Como fue. El jefe de los cristeros lo amenazó obligándolo a que los llevara a un lugarseguro para ellos en donde no pudiera verlos el ejército, tú les contestas que sí, por el arrollo de La Coronilla de ahí seguirían  al rancho del Chino y por ahí no darían con ustedes. Rápido se movieron nada tontos le preguntaron a Rufina si conocía a ese hombre, ella les contestó afirmativamente diciéndoles que era del Mosco. Paulino no hizo un campamento lo suficientemente grande pues era poca su gente. A un lado y otro cavó fortines y acomodó a su gente y les dijo que nadie hiciera fuego, hasta que entrara el último de los cristeros y él iba a iniciar los disparos.
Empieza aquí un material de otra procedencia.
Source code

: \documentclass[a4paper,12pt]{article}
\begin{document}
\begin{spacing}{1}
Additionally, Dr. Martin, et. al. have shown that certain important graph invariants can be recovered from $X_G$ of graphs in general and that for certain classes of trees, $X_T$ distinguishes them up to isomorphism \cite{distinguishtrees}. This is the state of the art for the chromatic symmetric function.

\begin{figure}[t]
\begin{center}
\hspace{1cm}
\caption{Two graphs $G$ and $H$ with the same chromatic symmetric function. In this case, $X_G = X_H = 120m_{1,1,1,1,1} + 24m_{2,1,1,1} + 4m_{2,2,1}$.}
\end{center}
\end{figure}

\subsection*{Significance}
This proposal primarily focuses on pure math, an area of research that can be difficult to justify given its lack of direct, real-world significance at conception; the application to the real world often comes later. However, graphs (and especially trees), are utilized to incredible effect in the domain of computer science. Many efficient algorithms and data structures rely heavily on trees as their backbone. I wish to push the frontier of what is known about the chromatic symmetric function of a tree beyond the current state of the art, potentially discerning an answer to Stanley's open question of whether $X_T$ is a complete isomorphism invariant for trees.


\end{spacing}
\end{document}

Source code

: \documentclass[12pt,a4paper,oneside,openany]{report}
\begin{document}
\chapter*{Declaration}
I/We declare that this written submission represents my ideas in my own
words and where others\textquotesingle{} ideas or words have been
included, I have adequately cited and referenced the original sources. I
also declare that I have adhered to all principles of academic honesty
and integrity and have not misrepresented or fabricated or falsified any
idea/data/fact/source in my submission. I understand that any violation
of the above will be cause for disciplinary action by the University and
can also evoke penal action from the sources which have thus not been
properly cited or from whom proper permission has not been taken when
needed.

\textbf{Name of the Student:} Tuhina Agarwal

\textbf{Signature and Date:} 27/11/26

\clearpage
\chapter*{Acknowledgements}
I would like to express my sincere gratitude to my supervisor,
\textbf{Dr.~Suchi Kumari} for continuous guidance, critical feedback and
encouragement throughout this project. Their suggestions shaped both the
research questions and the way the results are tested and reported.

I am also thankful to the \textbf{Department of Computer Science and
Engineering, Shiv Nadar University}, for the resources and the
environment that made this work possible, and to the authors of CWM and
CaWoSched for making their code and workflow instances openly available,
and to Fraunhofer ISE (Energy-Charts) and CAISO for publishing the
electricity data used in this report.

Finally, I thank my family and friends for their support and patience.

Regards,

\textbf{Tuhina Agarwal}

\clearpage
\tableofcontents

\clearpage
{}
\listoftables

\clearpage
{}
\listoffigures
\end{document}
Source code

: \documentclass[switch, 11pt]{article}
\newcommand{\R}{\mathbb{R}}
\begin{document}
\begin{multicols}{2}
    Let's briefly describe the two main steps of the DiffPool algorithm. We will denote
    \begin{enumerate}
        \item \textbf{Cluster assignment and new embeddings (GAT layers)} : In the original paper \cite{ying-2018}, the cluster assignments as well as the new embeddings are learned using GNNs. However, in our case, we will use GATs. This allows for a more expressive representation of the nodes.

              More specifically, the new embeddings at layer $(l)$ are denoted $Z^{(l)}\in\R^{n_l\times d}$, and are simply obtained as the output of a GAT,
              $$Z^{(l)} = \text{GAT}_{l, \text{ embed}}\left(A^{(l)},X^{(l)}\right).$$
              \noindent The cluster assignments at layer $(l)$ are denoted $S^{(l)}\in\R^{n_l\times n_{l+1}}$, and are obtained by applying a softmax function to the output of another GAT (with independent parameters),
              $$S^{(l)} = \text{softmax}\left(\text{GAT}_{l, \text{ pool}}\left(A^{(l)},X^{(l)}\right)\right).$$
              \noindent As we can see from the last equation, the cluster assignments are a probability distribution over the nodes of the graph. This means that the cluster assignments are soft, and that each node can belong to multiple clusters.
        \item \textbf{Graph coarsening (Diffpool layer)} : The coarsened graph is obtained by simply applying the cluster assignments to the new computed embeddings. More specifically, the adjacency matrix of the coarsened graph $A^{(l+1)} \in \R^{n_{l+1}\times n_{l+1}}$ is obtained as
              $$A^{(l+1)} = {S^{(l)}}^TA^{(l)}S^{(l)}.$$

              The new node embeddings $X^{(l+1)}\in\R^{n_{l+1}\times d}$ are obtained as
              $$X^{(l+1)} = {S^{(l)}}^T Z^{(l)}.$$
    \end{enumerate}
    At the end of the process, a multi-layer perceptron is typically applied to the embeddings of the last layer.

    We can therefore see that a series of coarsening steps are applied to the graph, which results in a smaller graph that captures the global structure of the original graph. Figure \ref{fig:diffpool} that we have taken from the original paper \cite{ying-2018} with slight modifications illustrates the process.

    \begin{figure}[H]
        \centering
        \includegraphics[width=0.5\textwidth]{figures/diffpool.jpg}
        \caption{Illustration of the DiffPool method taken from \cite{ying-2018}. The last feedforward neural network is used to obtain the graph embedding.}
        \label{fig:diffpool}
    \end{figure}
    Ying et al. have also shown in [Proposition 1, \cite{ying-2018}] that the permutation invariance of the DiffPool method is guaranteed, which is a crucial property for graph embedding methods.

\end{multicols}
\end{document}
En los fortines los acomodó de dos en dos, cuando el enemigo entró todavía no pasaban todos cuando empezaron a disparar antes de que Paulino lo hiciera. Adelante iba el capitán con Rufina, atrás de ellos el Soto, Paulino platicaba que él estaba parapetado atrás del tronco de un árbol que se llama capomo, en eso se levanta el Soto y gritó “salga a pelear conmigo el más hombre,” él estaba a campo raso y pues a Paulino le vino el saco y salió para hacerse visible, se dispararon los dos y los dos se jerraron. Platicaba que a la hora de la hora le dio miedito porque al saber que se estaba midiendo con un revolucionario que se sabía que no le entraban las balas o no le atinaban, pues se dispararon más veces y que se lo echó a la lona. Fueron pocos los que mataron, no llegaron a diez, los otros huyeron. Rufina seguramente ya se había encariñado con aquel hombre porque su hermano le gritaba que se quedara y no hacía caso entonces le empezaron a tirar al caballo en que iba, cayó el caballo, pero ella se subió en el que iba el capitán. Después se supo que andaba por California, vivió muchos años, murió  ancianita. Después del encuentro entre todos juntaron barañas y leña, apilaron a  los muertos y los quemaron.

Se vinieron a Mascota, se presentaron con las autoridades, la mayoría de ellos terminaron yéndose de aquí, la mayoría se fue a Estados Unidos no por lo que sucedió, sencillamente para tener una forma mejor de vida, Paulino se fue a su rancho a seguir haciendo su vida de ranchero, vestía de calzón de manta, un cotoncito también del mismo material y sus huaraches de tres agujeros.  Al poco tiempo vino gente del gobierno de la ciudad de México hablaron con él y se lo llevaron, le dijeron que no se preocupara no le iba a pasar nada, pero que el secretario de la defensa nacional quería hablar con él. Llegaron allá, lo calzaron, lo vistieron, le dieron el grado de general, le dijeron que hombres así como él necesitaba el país le ofrecieron trabajo en esa secretaría y se llevara a la familia a vivir en el Distrito Federal. Se sentía muy raro e incómodo, entonces les dijo que lo dejaran ir con su familia, estarían preocupados, hablaría con su esposa y sus hijos, pero lo que quería era que lo dejaran regresar, los convenció, pero sabía para sus adentros que no regresaría. Pasó un tiempo y en México, al ver que no regresaba, vinieron por él, les dijo: miren déjenme aquí, aquí vivo feliz con mi familia, yo soy ranchero, si luché fue por necesidad, pero a mí no me gusta pelear, me gusta trabajar la tierra y cuidar de mis animalitos. Bueno, entonces le vamos a traer una buena remesa de armas para que se defienda por si decide regresar el enemigo, solamente le vamos a pedir que forme un grupo que estén decididos a defender la tierra, que no sean bravucones ni sean viciosos. Pasaron muchos años y terminó regalando las armas a sus amigos.